◆ Your objective: Transcribe the records underneath word for word, and leave no line out.

-------- Records to use

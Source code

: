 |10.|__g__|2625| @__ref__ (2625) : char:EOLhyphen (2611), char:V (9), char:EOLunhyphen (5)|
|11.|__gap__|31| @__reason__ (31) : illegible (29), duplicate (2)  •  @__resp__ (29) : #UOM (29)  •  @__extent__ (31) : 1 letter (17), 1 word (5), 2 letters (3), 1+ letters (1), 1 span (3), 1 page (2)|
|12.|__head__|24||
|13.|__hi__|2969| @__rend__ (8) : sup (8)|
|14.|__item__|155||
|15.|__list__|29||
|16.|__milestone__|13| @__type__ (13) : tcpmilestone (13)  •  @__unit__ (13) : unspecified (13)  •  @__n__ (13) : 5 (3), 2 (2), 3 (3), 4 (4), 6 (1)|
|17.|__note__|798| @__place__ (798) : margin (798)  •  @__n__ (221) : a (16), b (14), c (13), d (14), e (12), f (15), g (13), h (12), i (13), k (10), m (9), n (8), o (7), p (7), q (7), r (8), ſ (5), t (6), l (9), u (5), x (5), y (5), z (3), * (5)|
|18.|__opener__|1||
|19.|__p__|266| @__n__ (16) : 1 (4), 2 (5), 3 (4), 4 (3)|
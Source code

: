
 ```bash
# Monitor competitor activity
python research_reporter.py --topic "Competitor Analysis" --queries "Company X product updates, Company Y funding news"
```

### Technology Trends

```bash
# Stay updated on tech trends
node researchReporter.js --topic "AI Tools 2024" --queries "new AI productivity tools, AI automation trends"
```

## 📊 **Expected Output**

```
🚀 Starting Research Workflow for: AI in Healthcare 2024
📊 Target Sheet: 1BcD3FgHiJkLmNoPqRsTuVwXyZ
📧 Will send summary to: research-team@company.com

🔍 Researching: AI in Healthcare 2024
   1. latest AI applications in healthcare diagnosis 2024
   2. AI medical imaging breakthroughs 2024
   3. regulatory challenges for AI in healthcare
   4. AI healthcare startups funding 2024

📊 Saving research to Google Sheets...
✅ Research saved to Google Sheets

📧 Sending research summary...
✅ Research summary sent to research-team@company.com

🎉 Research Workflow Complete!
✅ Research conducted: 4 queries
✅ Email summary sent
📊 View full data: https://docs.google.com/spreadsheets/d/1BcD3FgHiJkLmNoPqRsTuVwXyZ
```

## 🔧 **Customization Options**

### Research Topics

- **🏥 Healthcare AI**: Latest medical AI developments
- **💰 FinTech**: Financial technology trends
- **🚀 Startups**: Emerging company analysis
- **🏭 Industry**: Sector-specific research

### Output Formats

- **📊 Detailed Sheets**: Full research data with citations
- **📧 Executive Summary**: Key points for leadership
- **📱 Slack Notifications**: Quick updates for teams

----------------

◆ Answer space:
Source code

: |10.|__g__|2625| @__ref__ (2625) : char:EOLhyphen (2611), char:V (9), char:EOLunhyphen (5)|
|11.|__gap__|31| @__reason__ (31) : illegible (29), duplicate (2)  •  @__resp__ (29) : #UOM (29)  •  @__extent__ (31) : 1 letter (17), 1 word (5), 2 letters (3), 1+ letters (1), 1 span (3), 1 page (2)|
|12.|__head__|24||
|13.|__hi__|2969| @__rend__ (8) : sup (8)|
|14.|__item__|155||
|15.|__list__|29||
|16.|__milestone__|13| @__type__ (13) : tcpmilestone (13)  •  @__unit__ (13) : unspecified (13)  •  @__n__ (13) : 5 (3), 2 (2), 3 (3), 4 (4), 6 (1)|
|17.|__note__|798| @__place__ (798) : margin (798)  •  @__n__ (221) : a (16), b (14), c (13), d (14), e (12), f (15), g (13), h (12), i (13), k (10), m (9), n (8), o (7), p (7), q (7), r (8), ſ (5), t (6), l (9), u (5), x (5), y (5), z (3), * (5)|
|18.|__opener__|1||
|19.|__p__|266| @__n__ (16) : 1 (4), 2 (5), 3 (4), 4 (3)|
Source code

:
 ```bash
# Monitor competitor activity
python research_reporter.py --topic "Competitor Analysis" --queries "Company X product updates, Company Y funding news"
```

### Technology Trends

```bash
# Stay updated on tech trends
node researchReporter.js --topic "AI Tools 2024" --queries "new AI productivity tools, AI automation trends"
```

## 📊 **Expected Output**

```
🚀 Starting Research Workflow for: AI in Healthcare 2024
📊 Target Sheet: 1BcD3FgHiJkLmNoPqRsTuVwXyZ
📧 Will send summary to: research-team@company.com

🔍 Researching: AI in Healthcare 2024
   1. latest AI applications in healthcare diagnosis 2024
   2. AI medical imaging breakthroughs 2024
   3. regulatory challenges for AI in healthcare
   4. AI healthcare startups funding 2024

📊 Saving research to Google Sheets...
✅ Research saved to Google Sheets

📧 Sending research summary...
✅ Research summary sent to research-team@company.com

🎉 Research Workflow Complete!
✅ Research conducted: 4 queries
✅ Email summary sent
📊 View full data: https://docs.google.com/spreadsheets/d/1BcD3FgHiJkLmNoPqRsTuVwXyZ
```

## 🔧 **Customization Options**

### Research Topics

- **🏥 Healthcare AI**: Latest medical AI developments
- **💰 FinTech**: Financial technology trends
- **🚀 Startups**: Emerging company analysis
- **🏭 Industry**: Sector-specific research

### Output Formats

- **📊 Detailed Sheets**: Full research data with citations
- **📧 Executive Summary**: Key points for leadership
- **📱 Slack Notifications**: Quick updates for teams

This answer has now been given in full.